Later, Mr. McGuinness climbed into his Bentley and headed to the airport, where his private jet whisked him off to his Caribbean island retreat to relax and recover from his exhausting speech.
Youtube has already been hacked by the industry. Some company (Disney? WB?) had a woman signed for a year when they started a viral marketing plan where they shot videos cheaply in her kitchen on a single camera setup.
She was skeptical at first but they were pitched to the masses as an independent singer/songwriter just uploading her own material to Youtube and getting signed as a result.
The scam was exposed but it worked.
The soulless cool always seek to co-opt the language and techniques of the real.
The music industry is a criminal enterprise. Sometimes more than others but there is always a criminal element to “making hits” and “keeping books” and even keeping “talent” from jumping a contract.
‘Money for nothing.’
That’s the way to do it.
I agree.

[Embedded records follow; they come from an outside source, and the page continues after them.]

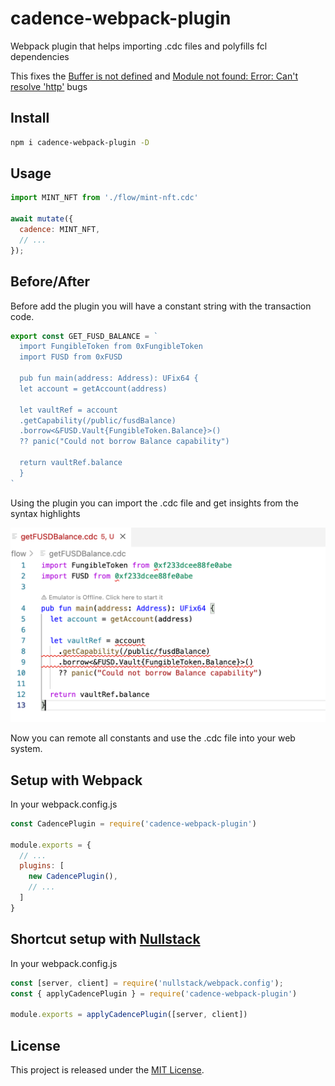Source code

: # cadence-webpack-plugin

Webpack plugin that helps importing .cdc files and polyfills fcl dependencies

This fixes the [Buffer is not defined](https://github.com/onflow/fcl-js/issues/1083) and [Module not found: Error: Can't resolve 'http'](https://github.com/onflow/fcl-js/issues/982) bugs

## Install
```sh
npm i cadence-webpack-plugin -D
```

## Usage

```js
import MINT_NFT from './flow/mint-nft.cdc'

await mutate({
  cadence: MINT_NFT,
  // ...
});
```


## Before/After

Before add the plugin you will have a constant string with the transaction code.

```js
export const GET_FUSD_BALANCE = `
  import FungibleToken from 0xFungibleToken
  import FUSD from 0xFUSD

  pub fun main(address: Address): UFix64 {
  let account = getAccount(address)

  let vaultRef = account
  .getCapability(/public/fusdBalance)
  .borrow<&FUSD.Vault{FungibleToken.Balance}>()
  ?? panic("Could not borrow Balance capability")

  return vaultRef.balance
  }
`
```

Using the plugin you can import the .cdc file and get insights from the syntax highlights 

![image info](./public/assets/syntax.png)


Now you can remote all constants and use the .cdc file into your web system.


## Setup with Webpack

In your webpack.config.js

```js
const CadencePlugin = require('cadence-webpack-plugin')

module.exports = {
  // ...
  plugins: [
    new CadencePlugin(),
    // ...
  ]
}
```

## Shortcut setup with [Nullstack](https://nullstack.app)

In your webpack.config.js

```js
const [server, client] = require('nullstack/webpack.config');
const { applyCadencePlugin } = require('cadence-webpack-plugin')

module.exports = applyCadencePlugin([server, client])
```

## License

This project is released under the [MIT License](https://opensource.org/licenses/MIT).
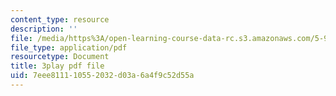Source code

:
 ```yaml
---
content_type: resource
description: ''
file: /media/https%3A/open-learning-course-data-rc.s3.amazonaws.com/5-95j-teaching-college-level-science-and-engineering-fall-2015/7eee811110552032d03a6a4f9c52d55a_rqI_0FNAeS0.pdf
file_type: application/pdf
resourcetype: Document
title: 3play pdf file
uid: 7eee8111-1055-2032-d03a-6a4f9c52d55a
---
```

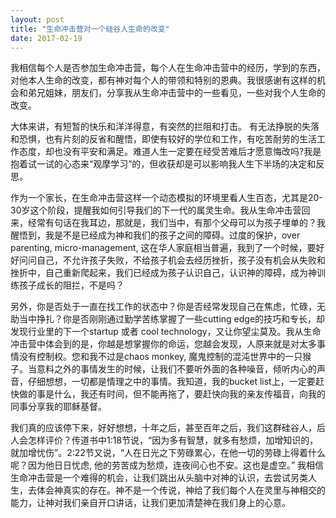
 ```yaml
---
layout: post
title: "生命冲击营对一个硅谷人生命的改变"
date: 2017-02-19
---
```


<div class="container">
<p>
我相信每个人是否参加生命冲击营，每个人在生命冲击营中的经历，学到的东西，对他本人生命的改变，都有神对每个人的带领和特别的恩典。我很感谢有这样的机会和弟兄姐妹，朋友们，分享我从生命冲击营中的一些看见，一些对我个人生命的改变。
</p>
<span class="green-text flow-text">
大体来讲，有短暂的快乐和洋洋得意，有突然的拦阻和打击。 有无法挣脱的失落和恐惧，也有片刻的反省和醒悟，即使有较好的学位和工作，有吃苦耐劳的生活工作态度，却也没有平安和满足。难道人生一定要在经受苦难后才愿意悔改吗?我是抱着试一试的心态来“观摩学习”的，但收获却是可以影响我人生下半场的决定和反思。
</span>
<p>
作为一个家长，在生命冲击营这样一个动态模拟的环境里看人生百态，尤其是20-30岁这个阶段，提醒我如何引导我们的下一代的属灵生命。我从生命冲击营回来，经常有句话在我耳边，那就是，我们当中，有那个父母可以为孩子埋单的？我醒悟到，我是不是已经成为神和我们的孩子之间的障碍。过度的保护，over parenting, micro-management, 这在华人家庭相当普遍，我到了一个时候，要好好问问自己，不允许孩子失败，不给孩子机会去经历挫折，孩子没有机会从失败和挫折中，自己重新爬起来，我们已经成为孩子认识自己，认识神的障碍，成为神训练孩子成长的阻拦，不是吗？
</p>
<p>
另外，你是否处于一直在找工作的状态中？你是否经常发现自己在焦虑，忙碌，无助当中挣扎？你是否刚刚通过勤学苦练掌握了一些cutting edge的技巧和专长，却发现行业里的下一个startup 或者 cool technology，又让你望尘莫及。我从生命冲击营中体会到的是，你越是想掌握你的命运，您越会发现，人原来就是对太多事情没有控制权。您和我不过是chaos monkey, 魔鬼控制的混沌世界中的一只猴子。当意料之外的事情发生的时候，让我们不要听外面的各种噪音，倾听内心的声音，仔细想想，一切都是情理之中的事情。我知道，我的bucket list上，一定要赶快做的事是什么，我还有时间，但不能再拖了，要赶快向我的亲友传福音，向我的同事分享我的耶稣基督。
</p>
<p>
我们真的应该停下来，好好想想，十年之后，甚至百年之后，我们这群硅谷人，后人会怎样评价？传道书中1:18节说，“因为多有智慧，就多有愁烦，加增知识的，就加增忧伤”。2:22节又说，“人在日光之下劳碌累心，在他一切的劳碌上得着什么呢？因为他日日忧虑,  他的劳苦成为愁烦，连夜间心也不安。这也是虚空。” 我相信生命冲击营是一个难得的机会，让我们跳出从头脑中对神的认识，去尝试另类人生，去体会神真实的存在。神不是一个传说，神给了我们每个人在灵里与神相交的能力，让神对我们亲自开口讲话，让我们更加清楚神在我们身上的心意。
</p>
</div>
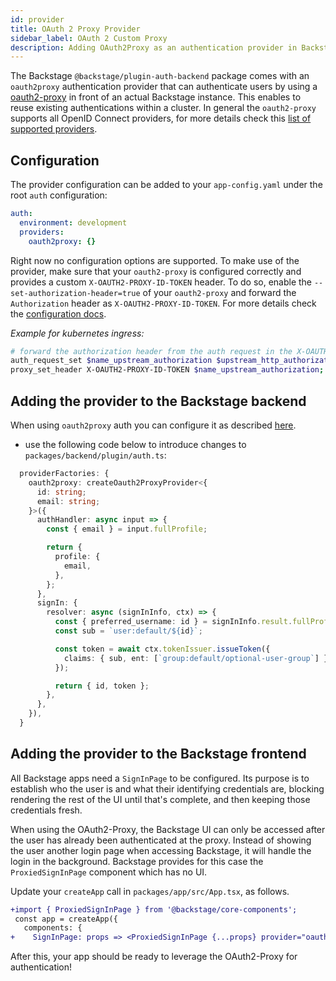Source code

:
 ```yaml
---
id: provider
title: OAuth 2 Proxy Provider
sidebar_label: OAuth 2 Custom Proxy
description: Adding OAuth2Proxy as an authentication provider in Backstage
---
```


The Backstage `@backstage/plugin-auth-backend` package comes with an
`oauth2proxy` authentication provider that can authenticate users by using a
[oauth2-proxy](https://github.com/oauth2-proxy/oauth2-proxy) in front of an
actual Backstage instance. This enables to reuse existing authentications within
a cluster. In general the `oauth2-proxy` supports all OpenID Connect providers,
for more details check this
[list of supported providers](https://oauth2-proxy.github.io/oauth2-proxy/docs/configuration/oauth_provider).

## Configuration

The provider configuration can be added to your `app-config.yaml` under the root
`auth` configuration:

```yaml
auth:
  environment: development
  providers:
    oauth2proxy: {}
```

Right now no configuration options are supported. To make use of the provider,
make sure that your `oauth2-proxy` is configured correctly and provides a custom
`X-OAUTH2-PROXY-ID-TOKEN` header. To do so, enable the
`--set-authorization-header=true` of your `oauth2-proxy` and forward the
`Authorization` header as `X-OAUTH2-PROXY-ID-TOKEN`. For more details check the
[configuration docs](https://oauth2-proxy.github.io/oauth2-proxy/configuration).

_Example for kubernetes ingress:_

```bash
# forward the authorization header from the auth request in the X-OAUTH2-PROXY-ID-TOKEN header
auth_request_set $name_upstream_authorization $upstream_http_authorization;
proxy_set_header X-OAUTH2-PROXY-ID-TOKEN $name_upstream_authorization;
```

## Adding the provider to the Backstage backend

When using `oauth2proxy` auth you can configure it as described
[here](https://backstage.io/docs/auth/identity-resolver).

- use the following code below to introduce changes to
  `packages/backend/plugin/auth.ts`:

```ts
  providerFactories: {
    oauth2proxy: createOauth2ProxyProvider<{
      id: string;
      email: string;
    }>({
      authHandler: async input => {
        const { email } = input.fullProfile;

        return {
          profile: {
            email,
          },
        };
      },
      signIn: {
        resolver: async (signInInfo, ctx) => {
          const { preferred_username: id } = signInInfo.result.fullProfile;
          const sub = `user:default/${id}`;

          const token = await ctx.tokenIssuer.issueToken({
            claims: { sub, ent: [`group:default/optional-user-group`] },
          });

          return { id, token };
        },
      },
    }),
  }
```

## Adding the provider to the Backstage frontend

All Backstage apps need a `SignInPage` to be configured. Its purpose is to
establish who the user is and what their identifying credentials are, blocking
rendering the rest of the UI until that's complete, and then keeping those
credentials fresh.

When using the OAuth2-Proxy, the Backstage UI can only be accessed after the
user has already been authenticated at the proxy. Instead of showing the user
another login page when accessing Backstage, it will handle the login in the
background. Backstage provides for this case the `ProxiedSignInPage` component
which has no UI.

Update your `createApp` call in `packages/app/src/App.tsx`, as follows.

```diff
+import { ProxiedSignInPage } from '@backstage/core-components';
 const app = createApp({
   components: {
+    SignInPage: props => <ProxiedSignInPage {...props} provider="oauth2proxy" />,
```

After this, your app should be ready to leverage the OAuth2-Proxy for
authentication!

There is a ton of good music being produced these days. Just like you don’t look for the MSM for news, don’t look at the record companies for music.
I highly recommend Richard Taylor’s absolutely excellent podcasts (download from his site - http://www.rrradio.com/)about once a month. Hour long roots rock show. Great stuff, and no, I’m not Richard (but he is engineering and producing my band’s cd).
but who wants to spend 20 bucks for just audio, when you can get a movie for 10? It makes no sense.
__________
To you, maybe. To me, buying a movie makes no sense. How many movies will you really watch multiple times? A handful, maybe.
Music, OTOH, one will listen to time and time again.
I saw U2 live on the Elevation tour. U2 ruined music. They’re talentless hacks.
The relevant legal term is "common carrier." If I plot a crime over the telephone, the phone company is not liable for providing the line. I would hate to live in a country where the phone company is allowed to -- let alone required to -- police the content of every packet I sent to or receive from their networks.
McGuinness said much of Silicon Valley arose out of "hippy values" that did not include a respect for copyright and established business models.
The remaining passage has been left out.